Filming the changing Arctic landscape

Five documentaries to depict the impact of global warming on the North

By NUNATSIAQ NEWS

MIRIAM HILL

A coffee shop inside a southern-style hotel seems a strange place for two filmmakers to be talking about their environmentally themed Arctic projects, but as workmen paint over patched walls and a coffee grinder whirrs in the background, Caroline Underwood and Carlos Ferrand seem to transport themselves to the floe edge near Pond Inlet.

Underwood and Ferrand are participating in Arctic Mission – a collection of five documentaries by different filmmakers examining the impact of global warming on the Arctic.

The project involves a three-masted sailing vessel that will carry scientists and filmmakers through the Arctic Archipelago from the Magdalen Islands to Vancouver.
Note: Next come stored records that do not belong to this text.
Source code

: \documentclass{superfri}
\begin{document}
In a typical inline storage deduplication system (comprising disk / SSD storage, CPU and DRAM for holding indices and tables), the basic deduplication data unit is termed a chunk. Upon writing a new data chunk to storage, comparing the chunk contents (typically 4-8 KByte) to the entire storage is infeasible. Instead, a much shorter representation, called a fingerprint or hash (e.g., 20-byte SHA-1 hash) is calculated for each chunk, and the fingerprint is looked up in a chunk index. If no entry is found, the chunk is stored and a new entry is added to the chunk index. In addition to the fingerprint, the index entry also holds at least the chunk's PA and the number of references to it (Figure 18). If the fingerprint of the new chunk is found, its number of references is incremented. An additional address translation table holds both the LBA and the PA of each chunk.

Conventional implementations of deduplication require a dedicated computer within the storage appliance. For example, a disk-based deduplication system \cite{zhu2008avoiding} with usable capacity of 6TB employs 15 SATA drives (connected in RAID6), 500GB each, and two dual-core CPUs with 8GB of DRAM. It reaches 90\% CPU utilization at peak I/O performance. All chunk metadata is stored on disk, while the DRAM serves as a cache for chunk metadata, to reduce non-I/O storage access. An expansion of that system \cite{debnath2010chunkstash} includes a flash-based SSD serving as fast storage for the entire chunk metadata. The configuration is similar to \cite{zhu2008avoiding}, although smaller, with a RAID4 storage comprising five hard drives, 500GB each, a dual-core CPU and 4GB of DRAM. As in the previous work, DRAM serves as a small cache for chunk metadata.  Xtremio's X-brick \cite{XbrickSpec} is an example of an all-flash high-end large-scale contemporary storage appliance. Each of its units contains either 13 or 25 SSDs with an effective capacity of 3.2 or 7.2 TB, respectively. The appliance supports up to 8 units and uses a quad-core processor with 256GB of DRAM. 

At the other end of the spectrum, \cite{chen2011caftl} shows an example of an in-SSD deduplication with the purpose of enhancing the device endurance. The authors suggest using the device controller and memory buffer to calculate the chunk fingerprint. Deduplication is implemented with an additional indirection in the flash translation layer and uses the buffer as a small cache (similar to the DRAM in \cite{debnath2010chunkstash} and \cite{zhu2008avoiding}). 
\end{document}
Underwood, who is examining the effects of climate change on wildlife in the North, has just returned from two weeks in Pond Inlet where she and two cameramen (one an underwater filmer) documented what happens at the floe edge at this time of year. Two local guides, Joshua Idlout and Elisha Kasarnale, led the crew.
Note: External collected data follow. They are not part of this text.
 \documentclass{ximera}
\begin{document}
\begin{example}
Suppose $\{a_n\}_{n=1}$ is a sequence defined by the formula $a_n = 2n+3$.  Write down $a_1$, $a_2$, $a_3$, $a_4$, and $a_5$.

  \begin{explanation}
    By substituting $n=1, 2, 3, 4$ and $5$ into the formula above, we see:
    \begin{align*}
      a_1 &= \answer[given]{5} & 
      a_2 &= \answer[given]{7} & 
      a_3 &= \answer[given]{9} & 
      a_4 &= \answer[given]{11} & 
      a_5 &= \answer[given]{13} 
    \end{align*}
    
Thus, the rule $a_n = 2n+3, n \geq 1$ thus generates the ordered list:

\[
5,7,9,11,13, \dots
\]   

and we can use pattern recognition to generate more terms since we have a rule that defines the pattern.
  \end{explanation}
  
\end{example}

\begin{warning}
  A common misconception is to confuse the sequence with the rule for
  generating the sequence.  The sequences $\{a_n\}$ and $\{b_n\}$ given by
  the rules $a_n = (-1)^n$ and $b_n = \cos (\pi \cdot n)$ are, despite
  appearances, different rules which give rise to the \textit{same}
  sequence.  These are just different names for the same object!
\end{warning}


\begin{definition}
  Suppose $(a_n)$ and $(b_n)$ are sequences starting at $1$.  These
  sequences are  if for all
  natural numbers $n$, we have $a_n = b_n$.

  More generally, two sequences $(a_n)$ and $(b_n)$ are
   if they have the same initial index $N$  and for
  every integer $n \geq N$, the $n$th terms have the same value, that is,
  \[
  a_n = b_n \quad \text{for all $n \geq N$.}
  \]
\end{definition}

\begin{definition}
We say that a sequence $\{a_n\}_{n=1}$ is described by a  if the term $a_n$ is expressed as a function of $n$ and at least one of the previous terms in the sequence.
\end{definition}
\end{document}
“It was absolutely amazing,” she says, sipping her coffee. “I’ve been in some wonderful places in my career doing this kind of thing, but it was absolutely magical in a way that’s hard to imagine if you’ve not been on what’s essentially a floating platform that’s changing all the time.”

She wrote in a postcard to a friend that you can experience a range of weather from the worst of a Toronto winter day to being stripped down to a T-shirt, while surrounded by an incredible landscape of snow and ice.

“What I wanted to do was have a place to go where the impact of climate change has yet to be felt really strongly,” she says. “There you’ve got all of the elements that are still in place that make the Arctic marine ecosystem so special.”

The bloom of zooplankton in the spring causes a great influx of fish, seals, walruses, narwhal, polar bears, bowheads and seabirds, she explains.

“It’s just a big feast that’s going on.”

The glaciers that face Pond Inlet have retreated from where they were 20 years ago, she says, but the climate change there isn’t as drastic as in the communities on the west coast of Hudson Bay.

Underwood, who has spent 20 years as a director, producer and screenwriter for the CBC series The Nature of Things, wants to tell her story by following the year’s six traditional Inuit seasons.

“It’s a very telling way because there are various signs, everything from snow conditions, to the sun, to the way animals are behaving, which mark the changes in the year,” she says. “And of course climate change is going to have an impact on that and is already having an impact.”

While in Iqaluit, Underwood and Ferrand will meet with a variety of people, including Commissioner Peter Irniq, Sustainable Development Minister Olayuk Akesuk and Nunavut Wildlife Management Board Chairman Ben Kovic.

“We’re here in part to tell people about our project and to ask their advice because these are not things, like in a fictional film, that are scripted in advance. Our views of these films is evolving as we go along,” she says. “It’s kind of like a net. You start small and everybody gives you the names of people they think you should be talking to.”

Ferrand arrived in the territory’s capital on June 23 and leaves for Cape Dorset on June 28. Originally from Peru, he has 30 years’ experience as a director, screenwriter and cinematographer. His film will focus on the implications of climate change on Inuit.

“It’s quite simple,” Ferrand says. “The warming of the planet affects the Arctic the most so we want to ask the people who live here how it’s affecting their lives and their environment.”

“We don’t come here with an idea of what we want them to tell us, we want to find out what they find important,” he says. “The people who will be in the film will be people who live here.”

Ferrand says he wants to do the majority of his interviews with people while they are at work doing what they usually do, and he wants the interviews to be conducted in Inuktitut so people feel at ease.

“We hope through this [film], people will be more clear on what is happening up here and also more clear on what the Inuit culture is about,” he says.

Underwood says many people in Southern Canada still see the North as a pristine wilderness untouched by what happens elsewhere.

“What I really want to do is bring home to Canadians that this is not a story happening elsewhere in the world,” she says. “There are things we really have to face and think about seriously if we want to see this incredible place to continue to evolve in a natural time frame as opposed to one we’ve interfered with.”